Well THIS kid seems okay, at least. Seems to be happy, right? That, ladies and gentlemen, is your paycheck for parenting, and the odd thing is, you wouldn’t actually trade it for actual money.
Would you ever have guessed that in a zillion years? Not me, for sure. I’da said: “Nah, money might work for me.”
When you get handed a kid after you do the touchdown dance at the long, sweaty end of labor, your brain is buzzing with many things. You may, for instance, still be under the delusion that your future will be full of soft-focus, slow-motion perfection.
That your kid, for instance, might actually OBEY you when you ask that kid to do something, like: “Please pick your underwear up off the dining room floor,” or “Please don’t leave that pudding cup upside down on the coffee table,” or even: “Please get me the remote, since I’m bleeding from the ears and eyeballs right now, but Law & Order is on?”
(But I said PLEASE…)
The selective hearing my own parents yammered on about is stunningly true. You can literally speak directly into their eardrums, using the cardboard inside of a paper towel roll for amplification, and if you are saying something they don’t want to hear, or if they are watching “Drake and Josh,” or “iCarly,” they SIMPLY CANNOT HEAR YOU. They don’t even have to go “LA LA LA LA LA…” like men sometimes have to when you ask them to take out the garbage. (Or put a new bag in.)

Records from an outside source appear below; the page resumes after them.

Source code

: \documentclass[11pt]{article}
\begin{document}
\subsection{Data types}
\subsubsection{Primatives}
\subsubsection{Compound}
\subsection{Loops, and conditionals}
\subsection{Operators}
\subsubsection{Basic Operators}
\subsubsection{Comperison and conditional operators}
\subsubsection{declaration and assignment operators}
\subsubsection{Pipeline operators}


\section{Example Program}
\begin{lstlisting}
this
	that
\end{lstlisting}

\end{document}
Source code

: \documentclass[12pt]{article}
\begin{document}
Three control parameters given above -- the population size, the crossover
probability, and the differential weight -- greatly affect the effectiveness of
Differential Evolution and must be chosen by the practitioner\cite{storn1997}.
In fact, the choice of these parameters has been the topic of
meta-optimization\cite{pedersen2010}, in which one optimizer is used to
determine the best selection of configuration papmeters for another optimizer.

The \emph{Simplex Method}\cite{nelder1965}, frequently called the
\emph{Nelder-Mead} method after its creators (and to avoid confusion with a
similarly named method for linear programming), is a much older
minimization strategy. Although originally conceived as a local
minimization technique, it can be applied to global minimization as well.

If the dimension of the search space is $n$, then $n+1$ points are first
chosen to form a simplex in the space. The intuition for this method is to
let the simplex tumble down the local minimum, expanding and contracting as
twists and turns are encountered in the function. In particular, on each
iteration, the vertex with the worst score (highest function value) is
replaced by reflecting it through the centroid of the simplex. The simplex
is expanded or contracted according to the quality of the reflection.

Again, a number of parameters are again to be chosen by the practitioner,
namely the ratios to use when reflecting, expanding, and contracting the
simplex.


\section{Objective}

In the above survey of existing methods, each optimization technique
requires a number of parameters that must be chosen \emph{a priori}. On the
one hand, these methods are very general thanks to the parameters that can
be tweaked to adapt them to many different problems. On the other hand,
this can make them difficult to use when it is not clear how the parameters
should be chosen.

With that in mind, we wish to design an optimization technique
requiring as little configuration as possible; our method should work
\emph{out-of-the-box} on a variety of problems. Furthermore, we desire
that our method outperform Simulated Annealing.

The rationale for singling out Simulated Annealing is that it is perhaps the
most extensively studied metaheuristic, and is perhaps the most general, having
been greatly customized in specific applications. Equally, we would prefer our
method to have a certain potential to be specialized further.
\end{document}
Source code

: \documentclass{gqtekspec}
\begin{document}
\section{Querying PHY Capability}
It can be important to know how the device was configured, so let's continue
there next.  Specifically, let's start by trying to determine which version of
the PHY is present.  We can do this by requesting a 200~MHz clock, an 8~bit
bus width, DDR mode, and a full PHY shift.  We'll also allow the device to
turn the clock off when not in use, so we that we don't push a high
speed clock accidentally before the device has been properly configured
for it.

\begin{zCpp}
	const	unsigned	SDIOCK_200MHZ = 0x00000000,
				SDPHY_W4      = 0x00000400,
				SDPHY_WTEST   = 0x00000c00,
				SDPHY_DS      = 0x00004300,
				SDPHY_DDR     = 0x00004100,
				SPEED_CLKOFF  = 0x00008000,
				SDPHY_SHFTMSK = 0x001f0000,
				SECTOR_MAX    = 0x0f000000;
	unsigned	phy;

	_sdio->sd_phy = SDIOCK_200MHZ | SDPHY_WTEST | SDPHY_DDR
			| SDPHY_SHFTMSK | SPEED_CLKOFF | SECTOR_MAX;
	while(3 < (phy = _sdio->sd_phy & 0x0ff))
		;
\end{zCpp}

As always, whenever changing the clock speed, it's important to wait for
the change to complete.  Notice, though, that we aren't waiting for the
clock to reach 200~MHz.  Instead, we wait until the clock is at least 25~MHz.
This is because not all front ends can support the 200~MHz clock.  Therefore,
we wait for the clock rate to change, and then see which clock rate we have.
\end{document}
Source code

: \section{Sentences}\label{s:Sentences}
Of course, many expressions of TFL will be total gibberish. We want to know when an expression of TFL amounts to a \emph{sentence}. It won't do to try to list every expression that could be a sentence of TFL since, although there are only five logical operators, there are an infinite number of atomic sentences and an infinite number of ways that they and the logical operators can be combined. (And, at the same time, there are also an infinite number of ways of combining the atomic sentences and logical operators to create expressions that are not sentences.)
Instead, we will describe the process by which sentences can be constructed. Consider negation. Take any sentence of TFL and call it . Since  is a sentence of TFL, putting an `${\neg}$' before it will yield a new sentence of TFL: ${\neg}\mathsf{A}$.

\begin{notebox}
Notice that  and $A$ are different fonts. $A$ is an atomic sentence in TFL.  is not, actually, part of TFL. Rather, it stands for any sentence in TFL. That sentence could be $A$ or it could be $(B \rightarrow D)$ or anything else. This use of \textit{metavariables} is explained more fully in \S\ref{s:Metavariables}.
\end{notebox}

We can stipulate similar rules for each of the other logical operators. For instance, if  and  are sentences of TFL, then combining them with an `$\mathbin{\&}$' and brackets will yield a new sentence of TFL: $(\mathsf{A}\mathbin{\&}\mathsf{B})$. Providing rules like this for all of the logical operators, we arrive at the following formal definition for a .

Kids will also disappear. Look everywhere, you can’t find them. Yikes. Where have they gone?
Pick up the phone, to call the police? BOOM. There they are, so close to you that you start feeling that creepy invasion-of-personal-space feeling, because now YOU ARE ON THE PHONE. “Mom. Mom. Mom. Mom.”
It’s a sure-fire trick. Try it.
What else, what else?
OH: the questions. Prepare yourself as much as you wish. It matters not. I have a stack of very dusty parenting books; they’re all completely useless. None of the questions I’ve actually been asked are in them.
Here’s one from just this week alone:
My 11-year-old, surfing the Net (for homework, or, quite possibly, her Gothic Pixie blog) opposite me, in my office, on the other laptop: Mom?
Me: Yes, darling? (I really call them “darling.” I think it’s nice, and besides, once upon a time I met a sad old copy editor in my old newspaper who lamented he was never anyone’s “darling.” I decided then and there I would always call any kids I might have “darling.”)
Daughter: Mom, my teacher Mrs. W. has bees in her classroom. I hate bees. They come right in and scare me. What should I do?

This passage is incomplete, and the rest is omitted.